Exercise.
Beginning at the line that contains "- **避免过度分片**：每个节点的分片数应控制在20-25个以内", return every remaining line of the data below exactly; return nothing before it.
== Input records
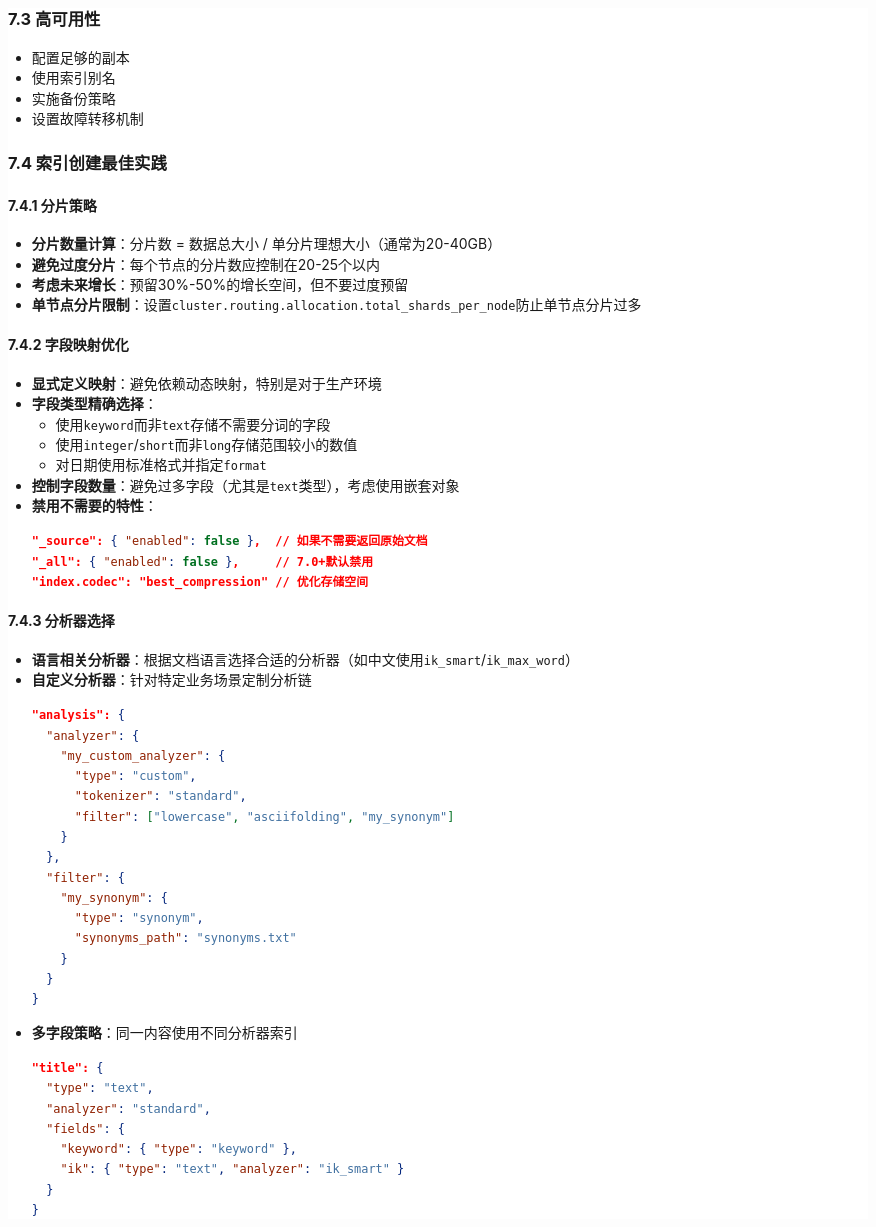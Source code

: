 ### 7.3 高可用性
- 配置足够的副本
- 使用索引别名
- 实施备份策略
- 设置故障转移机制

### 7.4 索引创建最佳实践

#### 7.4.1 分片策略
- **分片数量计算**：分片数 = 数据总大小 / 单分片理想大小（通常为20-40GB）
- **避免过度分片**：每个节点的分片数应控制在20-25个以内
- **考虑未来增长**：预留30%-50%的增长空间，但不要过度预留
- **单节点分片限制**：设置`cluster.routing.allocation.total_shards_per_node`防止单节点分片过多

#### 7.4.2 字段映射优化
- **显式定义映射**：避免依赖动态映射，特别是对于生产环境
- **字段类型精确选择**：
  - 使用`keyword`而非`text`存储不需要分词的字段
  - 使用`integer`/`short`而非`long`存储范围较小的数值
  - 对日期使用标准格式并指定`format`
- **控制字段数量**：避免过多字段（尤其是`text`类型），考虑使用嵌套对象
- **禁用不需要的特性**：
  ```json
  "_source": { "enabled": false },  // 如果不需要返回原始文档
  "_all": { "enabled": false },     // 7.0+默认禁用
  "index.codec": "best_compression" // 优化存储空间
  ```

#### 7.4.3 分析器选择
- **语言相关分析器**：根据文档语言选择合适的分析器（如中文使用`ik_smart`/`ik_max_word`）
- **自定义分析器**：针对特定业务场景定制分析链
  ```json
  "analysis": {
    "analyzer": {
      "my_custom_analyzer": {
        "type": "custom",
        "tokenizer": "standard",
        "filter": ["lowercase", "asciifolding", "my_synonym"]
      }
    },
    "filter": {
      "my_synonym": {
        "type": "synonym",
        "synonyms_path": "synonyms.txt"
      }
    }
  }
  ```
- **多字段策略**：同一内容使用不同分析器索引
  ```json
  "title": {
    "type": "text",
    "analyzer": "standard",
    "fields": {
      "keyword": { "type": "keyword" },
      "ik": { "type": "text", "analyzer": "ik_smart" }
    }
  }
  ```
====
Task answer.
- **避免过度分片**：每个节点的分片数应控制在20-25个以内
- **考虑未来增长**：预留30%-50%的增长空间，但不要过度预留
- **单节点分片限制**：设置`cluster.routing.allocation.total_shards_per_node`防止单节点分片过多

#### 7.4.2 字段映射优化
- **显式定义映射**：避免依赖动态映射，特别是对于生产环境
- **字段类型精确选择**：
  - 使用`keyword`而非`text`存储不需要分词的字段
  - 使用`integer`/`short`而非`long`存储范围较小的数值
  - 对日期使用标准格式并指定`format`
- **控制字段数量**：避免过多字段（尤其是`text`类型），考虑使用嵌套对象
- **禁用不需要的特性**：
  ```json
  "_source": { "enabled": false },  // 如果不需要返回原始文档
  "_all": { "enabled": false },     // 7.0+默认禁用
  "index.codec": "best_compression" // 优化存储空间
  ```

#### 7.4.3 分析器选择
- **语言相关分析器**：根据文档语言选择合适的分析器（如中文使用`ik_smart`/`ik_max_word`）
- **自定义分析器**：针对特定业务场景定制分析链
  ```json
  "analysis": {
    "analyzer": {
      "my_custom_analyzer": {
        "type": "custom",
        "tokenizer": "standard",
        "filter": ["lowercase", "asciifolding", "my_synonym"]
      }
    },
    "filter": {
      "my_synonym": {
        "type": "synonym",
        "synonyms_path": "synonyms.txt"
      }
    }
  }
  ```
- **多字段策略**：同一内容使用不同分析器索引
  ```json
  "title": {
    "type": "text",
    "analyzer": "standard",
    "fields": {
      "keyword": { "type": "keyword" },
      "ik": { "type": "text", "analyzer": "ik_smart" }
    }
  }
  ```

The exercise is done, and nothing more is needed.